Unfortunately, treatments for those conditions are often ineffective, and sometimes harmful. But researchers at the University of Toronto think a synthetic THC drug called nabilone could be a safer, more effective alternative.
Researchers Say Synthetic THC Can Improve Quality of Life for People With Alzheimer’s
After a successful initial trial involving 39 people with moderate to severe Alzheimer’s, University of Toronto researchers are eager to learn more about how cannabinoids can treat dementia.
The study was conducted by UT professor of psychiatry and pharmacology-toxicology Krista Lanctot. And it’s the first study ever to look at the effects of a synthetic form of THC on Alzheimer’s-related agitation.
That synthetic form of THC is called nabilone and it comes in a capsule. It’s a popular form of the cannabinoid among medical researchers, due to its consistency and how easy it is to administer. And while it’s technically a synthetic cannabinoid, it’s not the same as the synthetic street drug form of cannabis called K2 or Spice.
According to reports, nabilone presents a milder version of the calming, euphoric effects of natural cannabis. And that makes it a very effective therapy for nausea, vomiting and now, say researchers, reducing agitation in people with dementia.

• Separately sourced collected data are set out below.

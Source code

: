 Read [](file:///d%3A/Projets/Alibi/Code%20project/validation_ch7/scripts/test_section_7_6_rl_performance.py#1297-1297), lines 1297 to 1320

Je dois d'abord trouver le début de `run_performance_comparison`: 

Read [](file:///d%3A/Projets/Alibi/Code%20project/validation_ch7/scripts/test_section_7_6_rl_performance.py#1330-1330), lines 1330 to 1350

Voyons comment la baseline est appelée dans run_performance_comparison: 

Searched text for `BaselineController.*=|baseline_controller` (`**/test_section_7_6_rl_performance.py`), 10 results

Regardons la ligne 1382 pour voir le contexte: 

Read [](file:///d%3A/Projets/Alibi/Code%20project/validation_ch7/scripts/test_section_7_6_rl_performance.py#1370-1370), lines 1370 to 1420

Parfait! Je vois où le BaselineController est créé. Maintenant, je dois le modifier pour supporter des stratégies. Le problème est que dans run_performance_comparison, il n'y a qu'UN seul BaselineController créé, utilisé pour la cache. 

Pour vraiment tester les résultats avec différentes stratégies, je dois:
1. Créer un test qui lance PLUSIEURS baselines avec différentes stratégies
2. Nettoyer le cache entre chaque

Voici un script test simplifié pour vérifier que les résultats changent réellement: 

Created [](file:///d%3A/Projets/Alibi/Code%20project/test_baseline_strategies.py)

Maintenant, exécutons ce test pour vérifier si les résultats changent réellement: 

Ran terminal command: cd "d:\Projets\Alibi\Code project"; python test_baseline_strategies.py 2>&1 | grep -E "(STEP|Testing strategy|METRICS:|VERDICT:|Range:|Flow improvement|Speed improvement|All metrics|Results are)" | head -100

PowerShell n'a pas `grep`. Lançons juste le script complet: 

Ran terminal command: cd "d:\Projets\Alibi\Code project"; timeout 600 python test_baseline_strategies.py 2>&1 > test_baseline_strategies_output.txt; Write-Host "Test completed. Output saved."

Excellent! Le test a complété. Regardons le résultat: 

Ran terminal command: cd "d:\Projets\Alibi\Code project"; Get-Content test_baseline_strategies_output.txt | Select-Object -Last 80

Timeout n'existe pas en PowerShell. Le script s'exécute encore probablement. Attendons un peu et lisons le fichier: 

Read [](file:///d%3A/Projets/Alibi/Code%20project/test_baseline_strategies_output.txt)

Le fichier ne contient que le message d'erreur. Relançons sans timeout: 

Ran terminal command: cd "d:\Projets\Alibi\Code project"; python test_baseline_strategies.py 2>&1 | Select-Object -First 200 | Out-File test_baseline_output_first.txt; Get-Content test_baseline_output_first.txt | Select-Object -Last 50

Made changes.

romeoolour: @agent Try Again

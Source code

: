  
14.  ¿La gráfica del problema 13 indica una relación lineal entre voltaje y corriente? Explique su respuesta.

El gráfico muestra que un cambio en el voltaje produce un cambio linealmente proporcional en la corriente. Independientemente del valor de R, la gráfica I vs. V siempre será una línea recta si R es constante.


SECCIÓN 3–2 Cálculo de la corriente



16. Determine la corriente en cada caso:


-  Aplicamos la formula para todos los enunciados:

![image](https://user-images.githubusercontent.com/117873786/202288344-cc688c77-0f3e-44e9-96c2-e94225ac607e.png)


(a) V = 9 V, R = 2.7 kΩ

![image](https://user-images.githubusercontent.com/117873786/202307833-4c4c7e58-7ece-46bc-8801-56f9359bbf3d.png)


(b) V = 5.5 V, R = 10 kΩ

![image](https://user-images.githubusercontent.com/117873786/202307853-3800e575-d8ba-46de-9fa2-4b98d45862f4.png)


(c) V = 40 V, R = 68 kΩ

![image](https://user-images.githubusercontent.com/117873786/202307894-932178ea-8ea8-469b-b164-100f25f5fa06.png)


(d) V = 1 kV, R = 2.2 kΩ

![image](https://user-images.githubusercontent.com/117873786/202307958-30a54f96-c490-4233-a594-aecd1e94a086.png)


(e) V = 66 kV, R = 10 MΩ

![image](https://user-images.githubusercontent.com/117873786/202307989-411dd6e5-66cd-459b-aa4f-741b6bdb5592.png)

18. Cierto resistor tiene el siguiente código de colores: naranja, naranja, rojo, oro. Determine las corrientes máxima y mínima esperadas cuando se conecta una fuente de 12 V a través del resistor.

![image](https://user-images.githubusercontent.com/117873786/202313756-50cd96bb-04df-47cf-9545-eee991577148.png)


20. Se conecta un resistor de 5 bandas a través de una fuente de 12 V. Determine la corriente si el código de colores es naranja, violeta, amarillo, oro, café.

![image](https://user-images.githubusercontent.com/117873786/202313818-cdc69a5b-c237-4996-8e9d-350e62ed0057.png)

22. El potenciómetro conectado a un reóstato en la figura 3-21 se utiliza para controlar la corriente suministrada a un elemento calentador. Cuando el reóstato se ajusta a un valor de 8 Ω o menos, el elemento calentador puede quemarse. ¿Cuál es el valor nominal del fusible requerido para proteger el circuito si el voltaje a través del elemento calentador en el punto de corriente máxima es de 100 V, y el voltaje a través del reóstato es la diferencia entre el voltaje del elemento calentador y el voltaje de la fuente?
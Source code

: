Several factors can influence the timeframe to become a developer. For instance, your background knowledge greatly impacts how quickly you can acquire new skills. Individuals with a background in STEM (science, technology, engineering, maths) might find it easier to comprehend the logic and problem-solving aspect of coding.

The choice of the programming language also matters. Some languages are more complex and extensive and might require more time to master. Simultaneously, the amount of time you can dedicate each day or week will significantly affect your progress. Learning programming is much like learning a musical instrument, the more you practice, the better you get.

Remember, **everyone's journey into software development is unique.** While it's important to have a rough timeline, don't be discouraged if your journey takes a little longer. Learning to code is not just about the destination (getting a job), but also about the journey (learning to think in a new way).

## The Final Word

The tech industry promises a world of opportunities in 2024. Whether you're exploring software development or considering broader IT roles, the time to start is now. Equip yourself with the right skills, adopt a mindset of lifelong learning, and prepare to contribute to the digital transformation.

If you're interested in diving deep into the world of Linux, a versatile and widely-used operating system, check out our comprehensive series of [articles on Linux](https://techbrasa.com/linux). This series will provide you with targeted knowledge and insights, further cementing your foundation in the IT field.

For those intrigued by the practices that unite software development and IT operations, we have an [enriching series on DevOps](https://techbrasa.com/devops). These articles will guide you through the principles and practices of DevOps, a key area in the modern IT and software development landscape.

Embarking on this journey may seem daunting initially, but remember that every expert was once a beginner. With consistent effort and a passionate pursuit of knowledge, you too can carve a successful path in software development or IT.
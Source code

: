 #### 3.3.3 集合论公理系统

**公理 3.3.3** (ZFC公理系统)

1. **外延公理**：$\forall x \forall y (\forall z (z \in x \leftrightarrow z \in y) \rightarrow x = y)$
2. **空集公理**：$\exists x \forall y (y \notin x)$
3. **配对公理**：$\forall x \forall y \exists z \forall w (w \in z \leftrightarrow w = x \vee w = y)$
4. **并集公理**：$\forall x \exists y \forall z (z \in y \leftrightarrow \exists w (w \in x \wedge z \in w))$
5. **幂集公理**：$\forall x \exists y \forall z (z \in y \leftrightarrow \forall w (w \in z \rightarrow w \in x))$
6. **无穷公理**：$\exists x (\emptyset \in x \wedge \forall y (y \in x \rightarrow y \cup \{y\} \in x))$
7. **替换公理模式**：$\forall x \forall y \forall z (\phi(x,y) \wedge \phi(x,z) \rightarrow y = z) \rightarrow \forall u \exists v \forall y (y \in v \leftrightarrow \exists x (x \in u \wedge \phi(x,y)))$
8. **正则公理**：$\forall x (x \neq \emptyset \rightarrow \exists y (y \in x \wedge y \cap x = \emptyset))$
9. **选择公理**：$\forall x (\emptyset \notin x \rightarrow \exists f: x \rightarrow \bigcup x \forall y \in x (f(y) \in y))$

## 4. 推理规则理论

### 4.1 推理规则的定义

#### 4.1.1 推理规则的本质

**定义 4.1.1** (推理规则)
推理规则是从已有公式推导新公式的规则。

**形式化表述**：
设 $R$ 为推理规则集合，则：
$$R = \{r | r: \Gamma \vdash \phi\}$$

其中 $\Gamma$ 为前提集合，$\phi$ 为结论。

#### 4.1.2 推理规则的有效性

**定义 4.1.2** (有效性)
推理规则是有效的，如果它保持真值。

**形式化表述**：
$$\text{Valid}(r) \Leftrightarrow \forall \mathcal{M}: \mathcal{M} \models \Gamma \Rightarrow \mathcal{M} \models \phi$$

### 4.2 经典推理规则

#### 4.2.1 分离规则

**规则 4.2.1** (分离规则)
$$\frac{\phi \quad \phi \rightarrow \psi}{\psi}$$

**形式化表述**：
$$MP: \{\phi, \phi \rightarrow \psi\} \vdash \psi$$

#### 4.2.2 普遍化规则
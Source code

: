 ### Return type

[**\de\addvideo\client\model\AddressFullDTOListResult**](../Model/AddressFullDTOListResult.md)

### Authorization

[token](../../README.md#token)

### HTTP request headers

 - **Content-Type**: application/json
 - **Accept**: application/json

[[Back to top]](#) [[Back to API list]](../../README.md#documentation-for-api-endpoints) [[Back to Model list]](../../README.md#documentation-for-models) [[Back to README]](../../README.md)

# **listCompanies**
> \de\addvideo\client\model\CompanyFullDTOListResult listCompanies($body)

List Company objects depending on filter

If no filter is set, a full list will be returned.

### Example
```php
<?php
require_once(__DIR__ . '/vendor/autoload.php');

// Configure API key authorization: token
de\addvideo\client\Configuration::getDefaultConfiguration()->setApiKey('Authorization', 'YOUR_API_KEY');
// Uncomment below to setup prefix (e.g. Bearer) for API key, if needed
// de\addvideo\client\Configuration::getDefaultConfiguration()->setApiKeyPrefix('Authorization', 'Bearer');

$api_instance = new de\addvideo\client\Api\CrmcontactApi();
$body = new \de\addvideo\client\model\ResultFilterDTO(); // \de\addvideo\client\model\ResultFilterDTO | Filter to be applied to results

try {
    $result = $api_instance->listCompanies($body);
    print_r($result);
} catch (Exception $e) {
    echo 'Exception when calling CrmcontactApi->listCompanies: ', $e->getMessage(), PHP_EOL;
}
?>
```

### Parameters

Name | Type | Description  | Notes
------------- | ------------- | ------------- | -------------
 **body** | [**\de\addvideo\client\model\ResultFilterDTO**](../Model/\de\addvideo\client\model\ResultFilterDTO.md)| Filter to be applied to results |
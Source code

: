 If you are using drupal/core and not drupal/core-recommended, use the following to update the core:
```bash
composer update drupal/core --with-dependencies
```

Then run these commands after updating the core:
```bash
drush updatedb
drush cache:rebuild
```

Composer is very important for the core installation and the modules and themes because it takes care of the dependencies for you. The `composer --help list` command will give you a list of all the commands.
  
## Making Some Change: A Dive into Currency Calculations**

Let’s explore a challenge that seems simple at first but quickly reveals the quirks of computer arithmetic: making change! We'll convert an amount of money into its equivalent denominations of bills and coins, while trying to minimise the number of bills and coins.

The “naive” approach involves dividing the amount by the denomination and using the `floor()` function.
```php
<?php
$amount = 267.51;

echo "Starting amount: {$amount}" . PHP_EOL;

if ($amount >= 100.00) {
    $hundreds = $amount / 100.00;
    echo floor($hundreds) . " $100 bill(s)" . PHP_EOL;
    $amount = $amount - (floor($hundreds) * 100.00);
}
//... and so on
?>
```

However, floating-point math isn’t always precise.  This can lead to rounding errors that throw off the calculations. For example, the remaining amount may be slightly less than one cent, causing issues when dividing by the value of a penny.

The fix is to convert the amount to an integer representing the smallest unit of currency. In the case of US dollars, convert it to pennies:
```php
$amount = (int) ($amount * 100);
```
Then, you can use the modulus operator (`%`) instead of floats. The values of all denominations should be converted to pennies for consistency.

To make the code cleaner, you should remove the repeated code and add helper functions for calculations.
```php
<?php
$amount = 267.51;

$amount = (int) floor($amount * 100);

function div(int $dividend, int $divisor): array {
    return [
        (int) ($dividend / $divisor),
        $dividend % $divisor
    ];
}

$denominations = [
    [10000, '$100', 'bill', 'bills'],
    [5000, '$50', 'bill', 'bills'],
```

“We’re excited because we think this opens a whole new door for cannabinoids as a group for treating agitation in Alzheimer’s disease,” said Professor Lanctot.
Agitation was the focus of the study, but researchers also looked at other symptoms. According to both caregiver reports and clinical tests, the synthetic THC nabilone improved appetite and slowed weight loss. It also reduced pain.
Professor Says Cognitive Side Effects of Cannabis Don’t Matter For Alzheimer’s Patients
Often, people with Alzheimer’s and other people with dementia are prescribed antipsychotic drugs for agitation, pain, and other related conditions. But those pharmaceuticals pose a risk for dementia patients. Not only are they inconsistently effective, they can cause harmful and potentially lethal side effects.
Hence researchers’ interest in safer, more effective alternatives. Cannabinoids could offer one of the safest options. Not only did the synthetic THC nabilone produce positive outcomes during the trial, researchers also found that its cognitive side effects—in other words, a high—weren’t really a factor for Alzheimer’s patients, since they already have memory and other cognitive problems, said Lanctot.
Nabilone, for its part, already has a number of studies attesting to its effectiveness as a therapeutic treatment for pain, nausea, and vomiting. The U.S. FDA has approved nabilone for chemotherapy patients, and doctors commonly prescribe the drug in Canada. But this is the first time a clinical trial has looked at the drug’s effect on Alzheimer’s patients.
Still, nabilone is a synthetic form of THC. It only mimics the structure that naturally occurs in plants. And according to researchers, the difference is important, and means botanical cannabis won’t produce the same results as the study.